Was für ein Schleimer. Innerlich verdrehte Roberto die Augen. „Reden wir nicht um den heißen Brei herum. Hat Gregor Sie über die Größenordnung des Projektes unterrichtet?“

„Selbstverständlich. Dreimal je fünfzig Wohneinheiten sind mit neuen Bädern auszurüsten. Ich habe …“ Ezekiels Eintreten unterbrach Fritz‘ Ausführungen. Mit übertrieben blasierter Miene stellte sein Sekretär eine Tasse Kaffee sowie ein Glas mit einem Fläschchen Mineralwasser auf den Tisch und ließ sie wieder allein. Fehlte nur noch, dass Ezekiel demnächst anfing, in Livree herumzulaufen. Also, heiß würde das bestimmt aussehen, nur war sein Interesse leider erloschen.

Fritz schenkte sich Wasser ein, trank einen Schluck und begann von neuem: „Ich habe einige Kataloge und Preislisten mitgebracht, außerdem ein Unternehmensprofil, damit Sie wissen, mit wem Sie es zu tun haben.“

Bei diesen Worten holte Fritz Unterlagen aus der Mappe und legte sie auf den Schreibtisch. Mit einer Hand griff Roberto nach der Tasse, mit der anderen nach den Papieren. Während er an seinem Kaffee nippte, blätterte er in dem obersten Heftchen. Offenbar handelte es sich um einen Familienbetrieb, denn auf dem Titelblatt stand Sani-Fritz. Nicht sehr originell, andererseits auch ziemlich einprägsam. Schließlich hatte er den Typen insgeheim als Sanitär-Fritze bezeichnet. Laut der Broschüre lieferte die Firma das gesamte Portfolio, inklusive Montage.
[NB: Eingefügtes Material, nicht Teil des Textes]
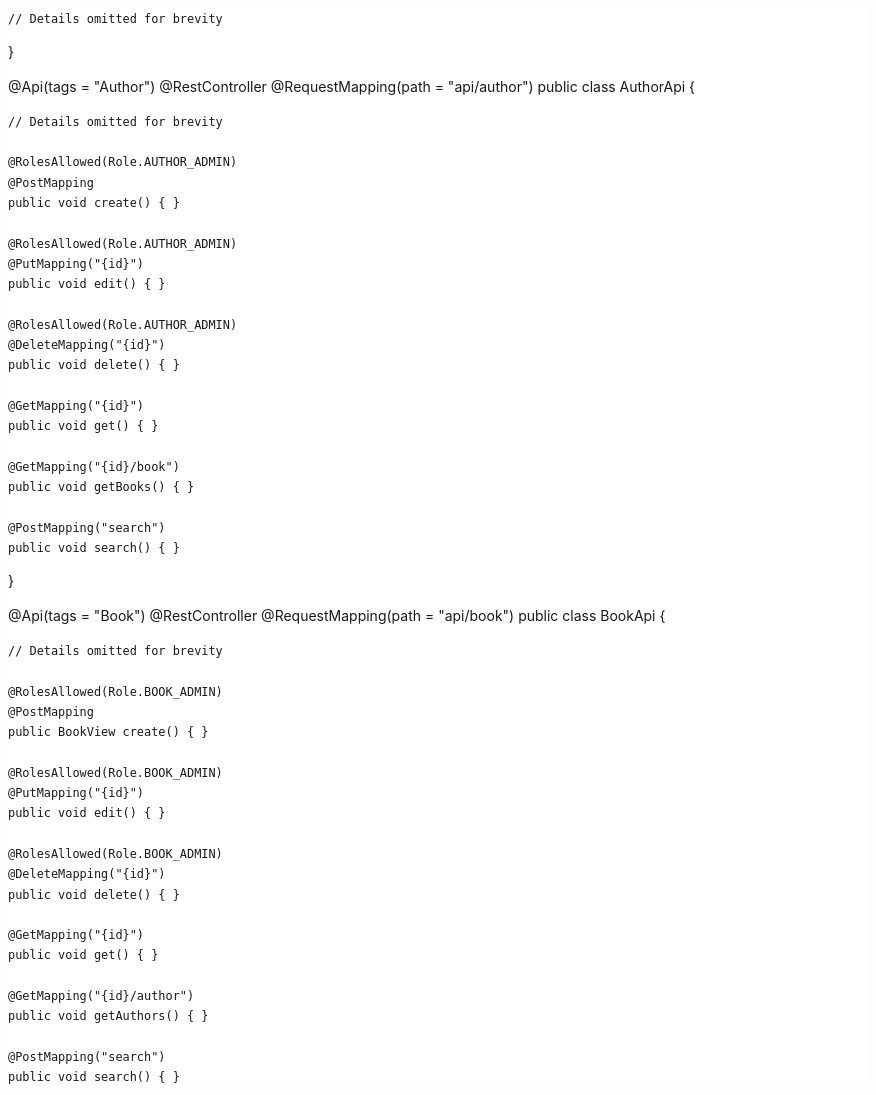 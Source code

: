     // Details omitted for brevity

}

@Api(tags = "Author")
@RestController @RequestMapping(path = "api/author")
public class AuthorApi {

    // Details omitted for brevity

    @RolesAllowed(Role.AUTHOR_ADMIN)
    @PostMapping
    public void create() { }

    @RolesAllowed(Role.AUTHOR_ADMIN)
    @PutMapping("{id}")
    public void edit() { }

    @RolesAllowed(Role.AUTHOR_ADMIN)
    @DeleteMapping("{id}")
    public void delete() { }

    @GetMapping("{id}")
    public void get() { }

    @GetMapping("{id}/book")
    public void getBooks() { }

    @PostMapping("search")
    public void search() { }

}

@Api(tags = "Book")
@RestController @RequestMapping(path = "api/book")
public class BookApi {

    // Details omitted for brevity

    @RolesAllowed(Role.BOOK_ADMIN)
    @PostMapping
    public BookView create() { }

    @RolesAllowed(Role.BOOK_ADMIN)
    @PutMapping("{id}")
    public void edit() { }

    @RolesAllowed(Role.BOOK_ADMIN)
    @DeleteMapping("{id}")
    public void delete() { }

    @GetMapping("{id}")
    public void get() { }

    @GetMapping("{id}/author")
    public void getAuthors() { }

    @PostMapping("search")
    public void search() { }
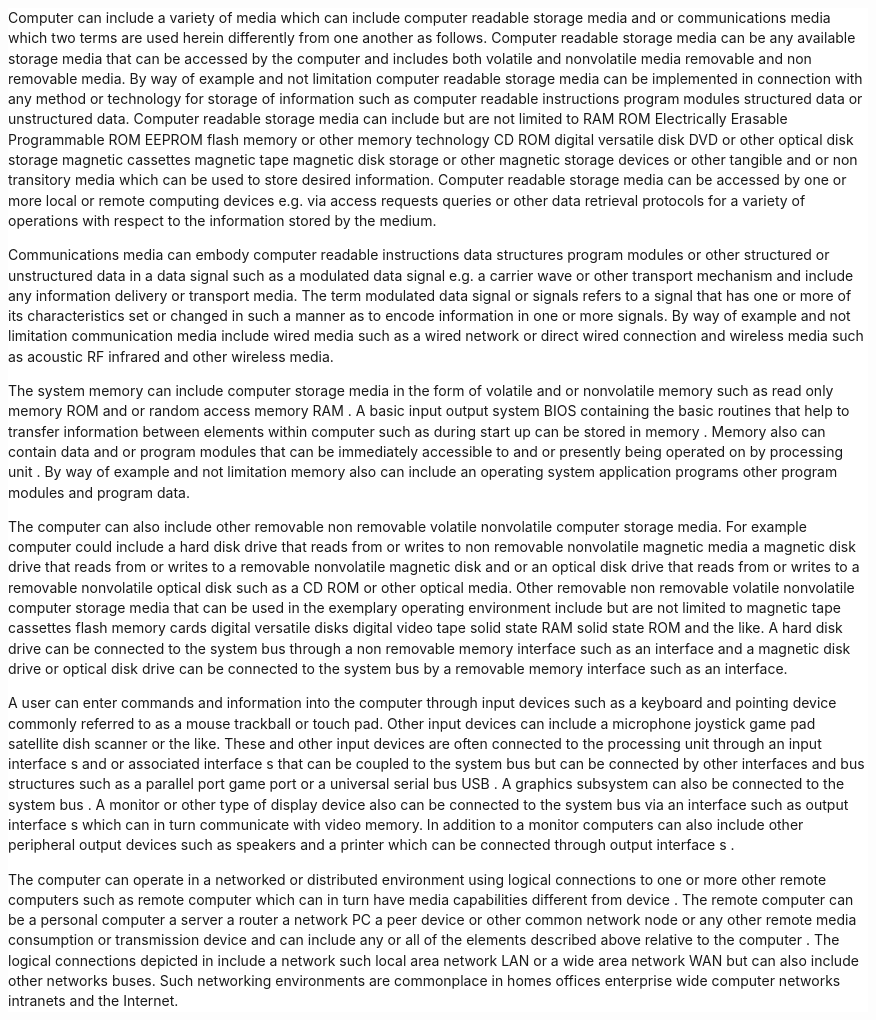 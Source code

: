 Computer can include a variety of media which can include computer readable storage media and or communications media which two terms are used herein differently from one another as follows. Computer readable storage media can be any available storage media that can be accessed by the computer and includes both volatile and nonvolatile media removable and non removable media. By way of example and not limitation computer readable storage media can be implemented in connection with any method or technology for storage of information such as computer readable instructions program modules structured data or unstructured data. Computer readable storage media can include but are not limited to RAM ROM Electrically Erasable Programmable ROM EEPROM flash memory or other memory technology CD ROM digital versatile disk DVD or other optical disk storage magnetic cassettes magnetic tape magnetic disk storage or other magnetic storage devices or other tangible and or non transitory media which can be used to store desired information. Computer readable storage media can be accessed by one or more local or remote computing devices e.g. via access requests queries or other data retrieval protocols for a variety of operations with respect to the information stored by the medium.

Communications media can embody computer readable instructions data structures program modules or other structured or unstructured data in a data signal such as a modulated data signal e.g. a carrier wave or other transport mechanism and include any information delivery or transport media. The term modulated data signal or signals refers to a signal that has one or more of its characteristics set or changed in such a manner as to encode information in one or more signals. By way of example and not limitation communication media include wired media such as a wired network or direct wired connection and wireless media such as acoustic RF infrared and other wireless media.

The system memory can include computer storage media in the form of volatile and or nonvolatile memory such as read only memory ROM and or random access memory RAM . A basic input output system BIOS containing the basic routines that help to transfer information between elements within computer such as during start up can be stored in memory . Memory also can contain data and or program modules that can be immediately accessible to and or presently being operated on by processing unit . By way of example and not limitation memory also can include an operating system application programs other program modules and program data.

The computer can also include other removable non removable volatile nonvolatile computer storage media. For example computer could include a hard disk drive that reads from or writes to non removable nonvolatile magnetic media a magnetic disk drive that reads from or writes to a removable nonvolatile magnetic disk and or an optical disk drive that reads from or writes to a removable nonvolatile optical disk such as a CD ROM or other optical media. Other removable non removable volatile nonvolatile computer storage media that can be used in the exemplary operating environment include but are not limited to magnetic tape cassettes flash memory cards digital versatile disks digital video tape solid state RAM solid state ROM and the like. A hard disk drive can be connected to the system bus through a non removable memory interface such as an interface and a magnetic disk drive or optical disk drive can be connected to the system bus by a removable memory interface such as an interface.

A user can enter commands and information into the computer through input devices such as a keyboard and pointing device commonly referred to as a mouse trackball or touch pad. Other input devices can include a microphone joystick game pad satellite dish scanner or the like. These and other input devices are often connected to the processing unit through an input interface s and or associated interface s that can be coupled to the system bus but can be connected by other interfaces and bus structures such as a parallel port game port or a universal serial bus USB . A graphics subsystem can also be connected to the system bus . A monitor or other type of display device also can be connected to the system bus via an interface such as output interface s which can in turn communicate with video memory. In addition to a monitor computers can also include other peripheral output devices such as speakers and a printer which can be connected through output interface s .

The computer can operate in a networked or distributed environment using logical connections to one or more other remote computers such as remote computer which can in turn have media capabilities different from device . The remote computer can be a personal computer a server a router a network PC a peer device or other common network node or any other remote media consumption or transmission device and can include any or all of the elements described above relative to the computer . The logical connections depicted in include a network such local area network LAN or a wide area network WAN but can also include other networks buses. Such networking environments are commonplace in homes offices enterprise wide computer networks intranets and the Internet.
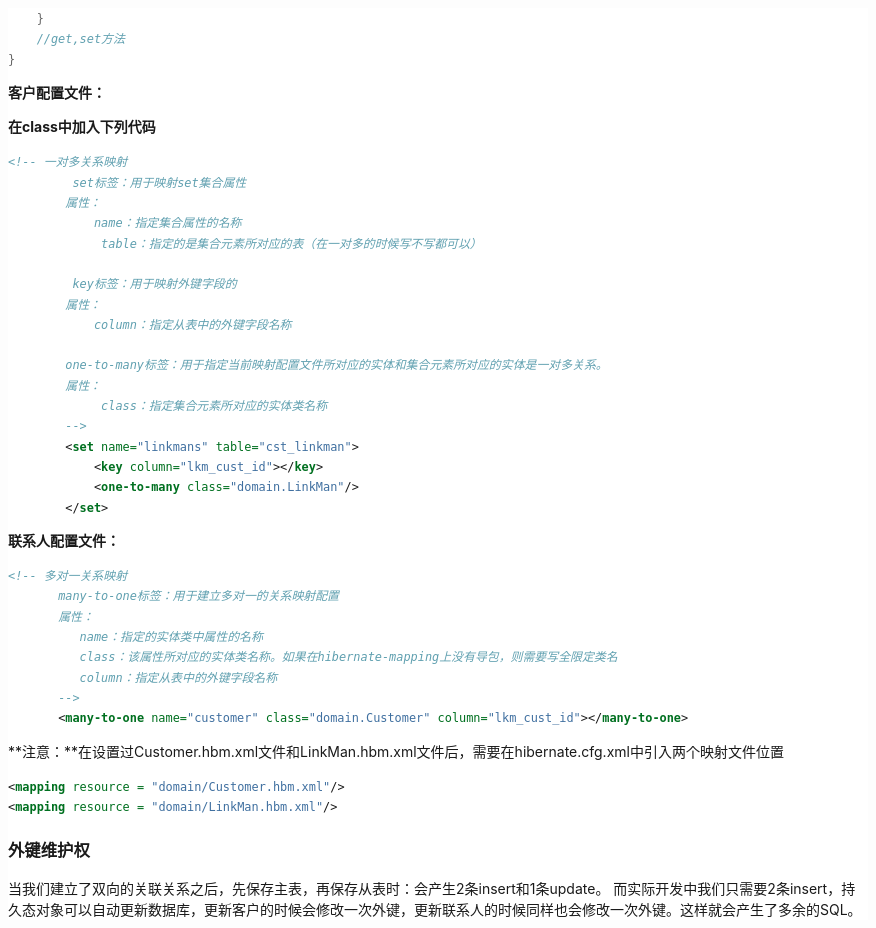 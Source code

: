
 ```java
	}
    //get,set方法
}
```

**客户配置文件：**

**在class中加入下列代码**

```xml
<!-- 一对多关系映射 
         set标签：用于映射set集合属性
		属性：
			name：指定集合属性的名称
		     table：指定的是集合元素所对应的表（在一对多的时候写不写都可以）

	     key标签：用于映射外键字段的
		属性：
			column：指定从表中的外键字段名称

		one-to-many标签：用于指定当前映射配置文件所对应的实体和集合元素所对应的实体是一对多关系。
		属性：
		     class：指定集合元素所对应的实体类名称
		-->
	    <set name="linkmans" table="cst_linkman">
	        <key column="lkm_cust_id"></key>
	        <one-to-many class="domain.LinkMan"/>
	    </set>
```

**联系人配置文件：**

```xml
<!-- 多对一关系映射 
	   many-to-one标签：用于建立多对一的关系映射配置
	   属性：
		  name：指定的实体类中属性的名称
		  class：该属性所对应的实体类名称。如果在hibernate-mapping上没有导包，则需要写全限定类名
		  column：指定从表中的外键字段名称
	   -->
       <many-to-one name="customer" class="domain.Customer" column="lkm_cust_id"></many-to-one>
```

**注意：**在设置过Customer.hbm.xml文件和LinkMan.hbm.xml文件后，需要在hibernate.cfg.xml中引入两个映射文件位置

```xml
<mapping resource = "domain/Customer.hbm.xml"/>
<mapping resource = "domain/LinkMan.hbm.xml"/>
```

### 外键维护权

当我们建立了双向的关联关系之后，先保存主表，再保存从表时：会产生2条insert和1条update。 而实际开发中我们只需要2条insert，持久态对象可以自动更新数据库，更新客户的时候会修改一次外键，更新联系人的时候同样也会修改一次外键。这样就会产生了多余的SQL。
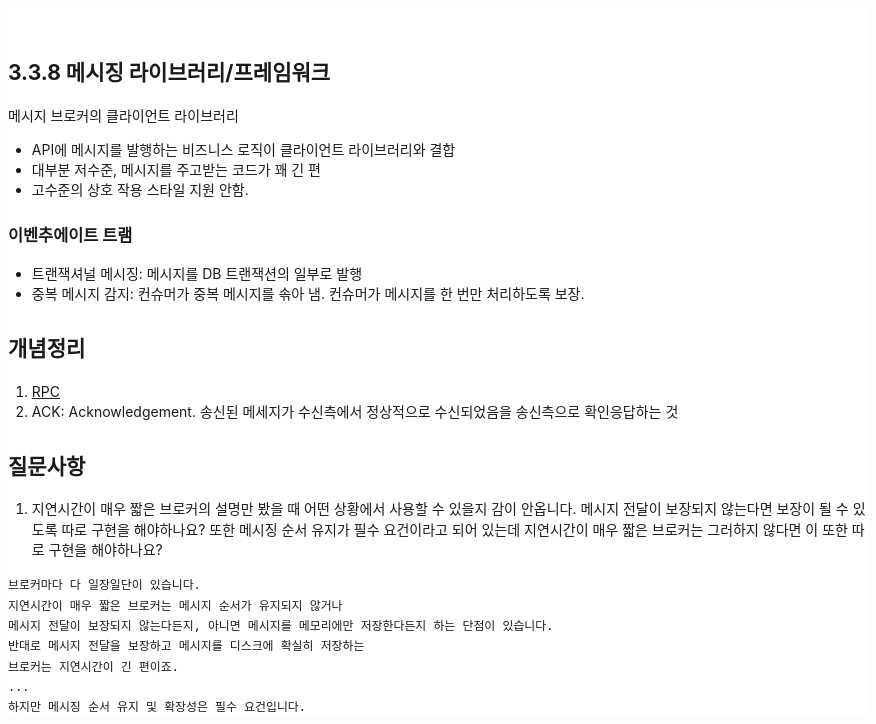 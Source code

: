 <br />

## 3.3.8 메시징 라이브러리/프레임워크

메시지 브로커의 클라이언트 라이브러리

-   API에 메시지를 발행하는 비즈니스 로직이 클라이언트 라이브러리와 결합
-   대부분 저수준, 메시지를 주고받는 코드가 꽤 긴 편
-   고수준의 상호 작용 스타일 지원 안함.

### 이벤추에이트 트램

-   트랜잭셔널 메시징: 메시지를 DB 트랜잭션의 일부로 발행
-   중복 메시지 감지: 컨슈머가 중복 메시지를 솎아 냄. 컨슈머가 메시지를 한 번만 처리하도록 보장.

## 개념정리

1. [RPC](https://velog.io/@jakeseo_me/RPC%EB%9E%80)
2. ACK: Acknowledgement. 송신된 메세지가 수신측에서 정상적으로 수신되었음을 송신측으로 확인응답하는 것

## 질문사항

1. 지연시간이 매우 짧은 브로커의 설명만 봤을 때 어떤 상황에서 사용할 수 있을지 감이 안옵니다. 메시지 전달이 보장되지 않는다면 보장이 될 수 있도록 따로 구현을 해야하나요?
   또한 메시징 순서 유지가 필수 요건이라고 되어 있는데 지연시간이 매우 짧은 브로커는 그러하지 않다면 이 또한 따로 구현을 해야하나요?

```
브로커마다 다 일장일단이 있습니다.
지연시간이 매우 짧은 브로커는 메시지 순서가 유지되지 않거나
메시지 전달이 보장되지 않는다든지, 아니면 메시지를 메모리에만 저장한다든지 하는 단점이 있습니다.
반대로 메시지 전달을 보장하고 메시지를 디스크에 확실히 저장하는
브로커는 지연시간이 긴 편이죠.
...
하지만 메시징 순서 유지 및 확장성은 필수 요건입니다.
```
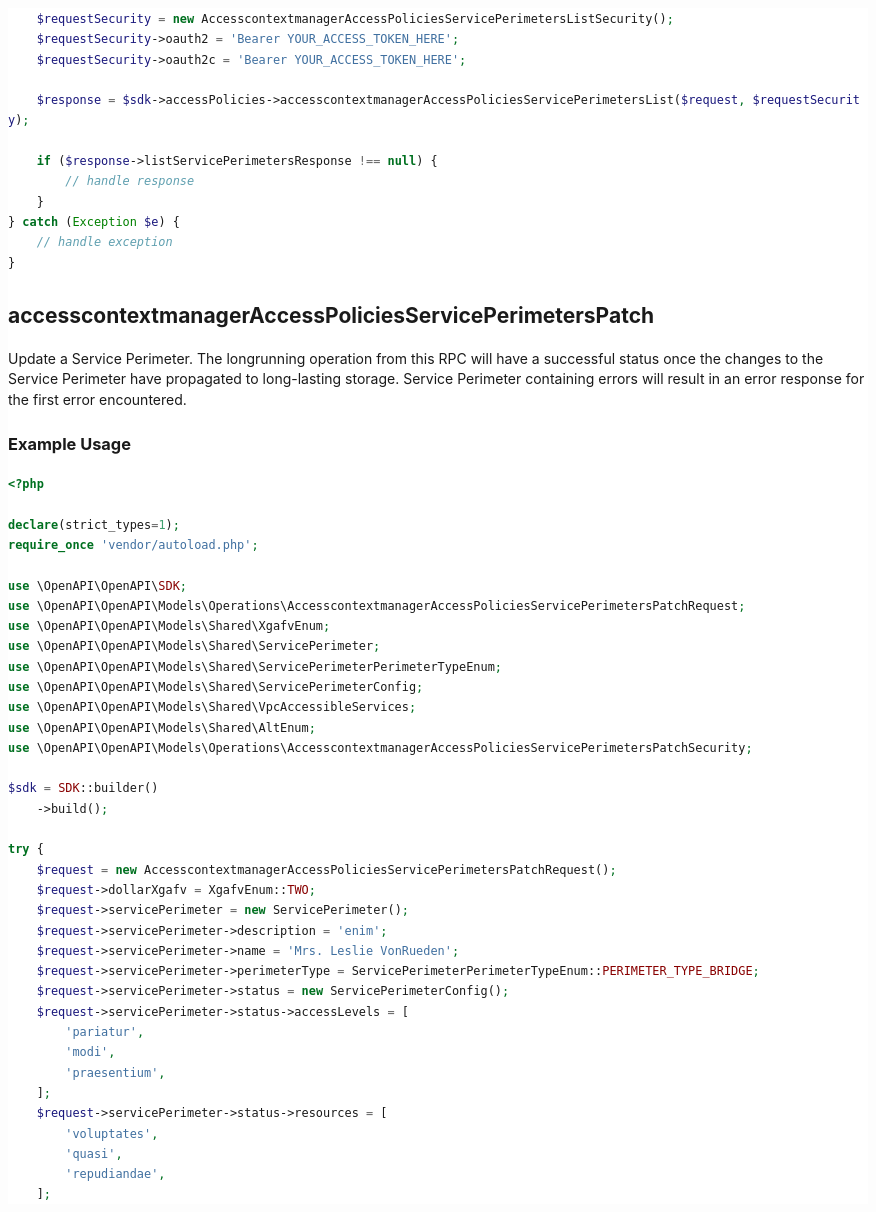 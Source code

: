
 ```php
    $requestSecurity = new AccesscontextmanagerAccessPoliciesServicePerimetersListSecurity();
    $requestSecurity->oauth2 = 'Bearer YOUR_ACCESS_TOKEN_HERE';
    $requestSecurity->oauth2c = 'Bearer YOUR_ACCESS_TOKEN_HERE';

    $response = $sdk->accessPolicies->accesscontextmanagerAccessPoliciesServicePerimetersList($request, $requestSecurity);

    if ($response->listServicePerimetersResponse !== null) {
        // handle response
    }
} catch (Exception $e) {
    // handle exception
}
```

## accesscontextmanagerAccessPoliciesServicePerimetersPatch

Update a Service Perimeter. The longrunning operation from this RPC will have a successful status once the changes to the Service Perimeter have propagated to long-lasting storage. Service Perimeter containing errors will result in an error response for the first error encountered.

### Example Usage

```php
<?php

declare(strict_types=1);
require_once 'vendor/autoload.php';

use \OpenAPI\OpenAPI\SDK;
use \OpenAPI\OpenAPI\Models\Operations\AccesscontextmanagerAccessPoliciesServicePerimetersPatchRequest;
use \OpenAPI\OpenAPI\Models\Shared\XgafvEnum;
use \OpenAPI\OpenAPI\Models\Shared\ServicePerimeter;
use \OpenAPI\OpenAPI\Models\Shared\ServicePerimeterPerimeterTypeEnum;
use \OpenAPI\OpenAPI\Models\Shared\ServicePerimeterConfig;
use \OpenAPI\OpenAPI\Models\Shared\VpcAccessibleServices;
use \OpenAPI\OpenAPI\Models\Shared\AltEnum;
use \OpenAPI\OpenAPI\Models\Operations\AccesscontextmanagerAccessPoliciesServicePerimetersPatchSecurity;

$sdk = SDK::builder()
    ->build();

try {
    $request = new AccesscontextmanagerAccessPoliciesServicePerimetersPatchRequest();
    $request->dollarXgafv = XgafvEnum::TWO;
    $request->servicePerimeter = new ServicePerimeter();
    $request->servicePerimeter->description = 'enim';
    $request->servicePerimeter->name = 'Mrs. Leslie VonRueden';
    $request->servicePerimeter->perimeterType = ServicePerimeterPerimeterTypeEnum::PERIMETER_TYPE_BRIDGE;
    $request->servicePerimeter->status = new ServicePerimeterConfig();
    $request->servicePerimeter->status->accessLevels = [
        'pariatur',
        'modi',
        'praesentium',
    ];
    $request->servicePerimeter->status->resources = [
        'voluptates',
        'quasi',
        'repudiandae',
    ];
```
„Ist das nicht eine Nummer zu groß für Ihre Klitsche?“, merkte Roberto mit hochgezogenen Augenbrauen an.

„Wir arbeiten mit etlichen Meisterbetrieben zusammen.“

„Hm“, machte er, schob das Heft beiseite und guckte in die Kataloge. Der eine beinhaltete Standardelemente, der zweite luxuriöse Ausführungen. „Was ist mit Fliesen?“

Wortlos zog Fritz eine weitere Broschüre aus der Mappe und reichte sie ihm über den Tisch. Im Grunde überflüssig, da Roberto eine weiße Standardfliese nehmen wollte, dennoch überflog er den Inhalt. Vielleicht sollte er über einen Farbwechsel nachdenken. Kackbraun wäre eine Option, da sah man den Schmutz nicht so schnell. Oder dunkelgrün? Er klappte den Katalog zu.

„Also gut. Ich brauche von Ihnen einen Kostenvoranschlag für die Elemente sowie sämtliche Klempnerarbeiten und was sonst noch so dazu gehört.“

„Für welche Serie? Oder soll ich verschiedene Varianten anbieten? Beinhalten die Bäder Duschen oder Wannen?“, erkundigte sich Fritz.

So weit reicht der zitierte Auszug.